> **YOUR INSTRUCTIONS**: Collect every line of the records below that contains the word "rhex".

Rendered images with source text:
☆ ☆ ☆ ☆ ☆
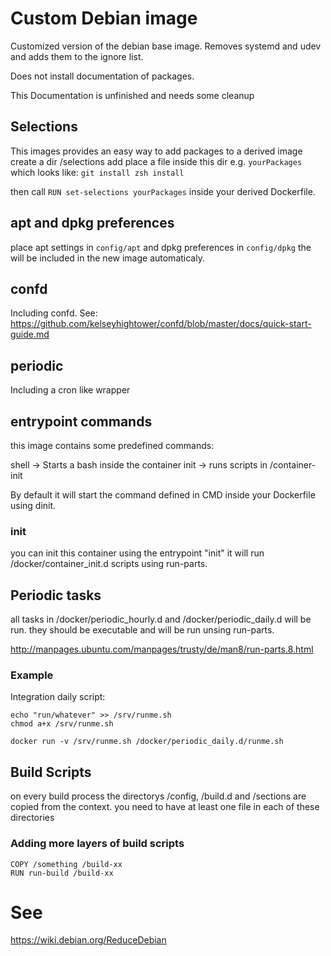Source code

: # Custom Debian image

Customized version of the debian base image. 
Removes systemd and udev and adds them to the ignore list.

Does not install documentation of packages. 

This Documentation is unfinished and needs some cleanup

## Selections

This images provides an easy way to add packages to a derived image 
create a dir /selections add place a file inside this dir e.g. `yourPackages` 
which looks like:
`git install
zsh install`

then call `RUN set-selections yourPackages` inside your derived Dockerfile. 

## apt and dpkg preferences

place apt settings in `config/apt` and dpkg preferences in `config/dpkg` the will be included in the new image automaticaly. 

## confd
Including confd.
See: https://github.com/kelseyhightower/confd/blob/master/docs/quick-start-guide.md

## periodic
Including a cron like wrapper

## entrypoint commands

this image contains some predefined commands:

shell -> Starts a bash inside the container
init -> runs scripts in /container-init 

By default it will start the command defined in CMD inside your Dockerfile using dinit. 

### init
you can init this container using the entrypoint "init" it will run /docker/container_init.d scripts using run-parts.

## Periodic tasks
all tasks in /docker/periodic_hourly.d and /docker/periodic_daily.d will be run. 
they should be executable and will be run unsing run-parts.

http://manpages.ubuntu.com/manpages/trusty/de/man8/run-parts.8.html

### Example

Integration daily script: 
```
echo "run/whatever" >> /srv/runme.sh 
chmod a+x /srv/runme.sh

docker run -v /srv/runme.sh /docker/periodic_daily.d/runme.sh
```

## Build Scripts

on every build process the directorys /config, /build.d and /sections are copied from the context. 
you need to have at least one file in each of these directories

### Adding more layers of build scripts

```
COPY /something /build-xx
RUN run-build /build-xx
```

# See
https://wiki.debian.org/ReduceDebian
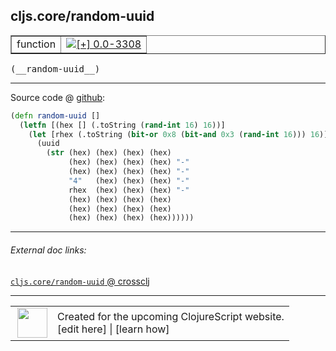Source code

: ## cljs.core/random-uuid



 <table border="1">
<tr>
<td>function</td>
<td><a href="https://github.com/cljsinfo/cljs-api-docs/tree/0.0-3308"><img valign="middle" alt="[+] 0.0-3308" title="Added in 0.0-3308" src="https://img.shields.io/badge/+-0.0--3308-lightgrey.svg"></a> </td>
</tr>
</table>


 <samp>
(__random-uuid__)<br>
</samp>

---







Source code @ [github](https://github.com/clojure/clojurescript/blob/r1.8.34/src/main/cljs/cljs/core.cljs#L10111-L10122):

```clj
(defn random-uuid []
  (letfn [(hex [] (.toString (rand-int 16) 16))]
    (let [rhex (.toString (bit-or 0x8 (bit-and 0x3 (rand-int 16))) 16)]
      (uuid
        (str (hex) (hex) (hex) (hex)
             (hex) (hex) (hex) (hex) "-"
             (hex) (hex) (hex) (hex) "-"
             "4"   (hex) (hex) (hex) "-"
             rhex  (hex) (hex) (hex) "-"
             (hex) (hex) (hex) (hex)
             (hex) (hex) (hex) (hex)
             (hex) (hex) (hex) (hex))))))
```

<!--
Repo - tag - source tree - lines:

 <pre>
clojurescript @ r1.8.34
└── src
    └── main
        └── cljs
            └── cljs
                └── <ins>[core.cljs:10111-10122](https://github.com/clojure/clojurescript/blob/r1.8.34/src/main/cljs/cljs/core.cljs#L10111-L10122)</ins>
</pre>

-->

---



###### External doc links:

[`cljs.core/random-uuid` @ crossclj](http://crossclj.info/fun/cljs.core.cljs/random-uuid.html)<br>

---

 <table>
<tr><td>
<img valign="middle" align="right" width="48px" src="http://i.imgur.com/Hi20huC.png">
</td><td>
Created for the upcoming ClojureScript website.<br>
[edit here] | [learn how]
</td></tr></table>

[edit here]:https://github.com/cljsinfo/cljs-api-docs/blob/master/cljsdoc/cljs.core/random-uuid.cljsdoc
[learn how]:https://github.com/cljsinfo/cljs-api-docs/wiki/cljsdoc-files

<!--

This information was too distracting to show to readers, but I'll leave it
commented here since it is helpful to:

- pretty-print the data used to generate this document
- and show how to retrieve that data



The API data for this symbol:

```clj
{:ns "cljs.core",
 :name "random-uuid",
 :type "function",
 :signature ["[]"],
 :source {:code "(defn random-uuid []\n  (letfn [(hex [] (.toString (rand-int 16) 16))]\n    (let [rhex (.toString (bit-or 0x8 (bit-and 0x3 (rand-int 16))) 16)]\n      (uuid\n        (str (hex) (hex) (hex) (hex)\n             (hex) (hex) (hex) (hex) \"-\"\n             (hex) (hex) (hex) (hex) \"-\"\n             \"4\"   (hex) (hex) (hex) \"-\"\n             rhex  (hex) (hex) (hex) \"-\"\n             (hex) (hex) (hex) (hex)\n             (hex) (hex) (hex) (hex)\n             (hex) (hex) (hex) (hex))))))",
          :title "Source code",
          :repo "clojurescript",
          :tag "r1.8.34",
          :filename "src/main/cljs/cljs/core.cljs",
          :lines [10111 10122]},
 :full-name "cljs.core/random-uuid",
 :full-name-encode "cljs.core/random-uuid",
 :history [["+" "0.0-3308"]]}

```

Retrieve the API data for this symbol:

```clj
;; from Clojure REPL
(require '[clojure.edn :as edn])
(-> (slurp "https://raw.githubusercontent.com/cljsinfo/cljs-api-docs/catalog/cljs-api.edn")
    (edn/read-string)
    (get-in [:symbols "cljs.core/random-uuid"]))
```

-->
☆ ☆ ☆ ☆ ☆
> **YOUR RESPONSE**:
    (let [rhex (.toString (bit-or 0x8 (bit-and 0x3 (rand-int 16))) 16)]
             rhex  (hex) (hex) (hex) "-"
 :source {:code "(defn random-uuid []\n  (letfn [(hex [] (.toString (rand-int 16) 16))]\n    (let [rhex (.toString (bit-or 0x8 (bit-and 0x3 (rand-int 16))) 16)]\n      (uuid\n        (str (hex) (hex) (hex) (hex)\n             (hex) (hex) (hex) (hex) \"-\"\n             (hex) (hex) (hex) (hex) \"-\"\n             \"4\"   (hex) (hex) (hex) \"-\"\n             rhex  (hex) (hex) (hex) \"-\"\n             (hex) (hex) (hex) (hex)\n             (hex) (hex) (hex) (hex)\n             (hex) (hex) (hex) (hex))))))",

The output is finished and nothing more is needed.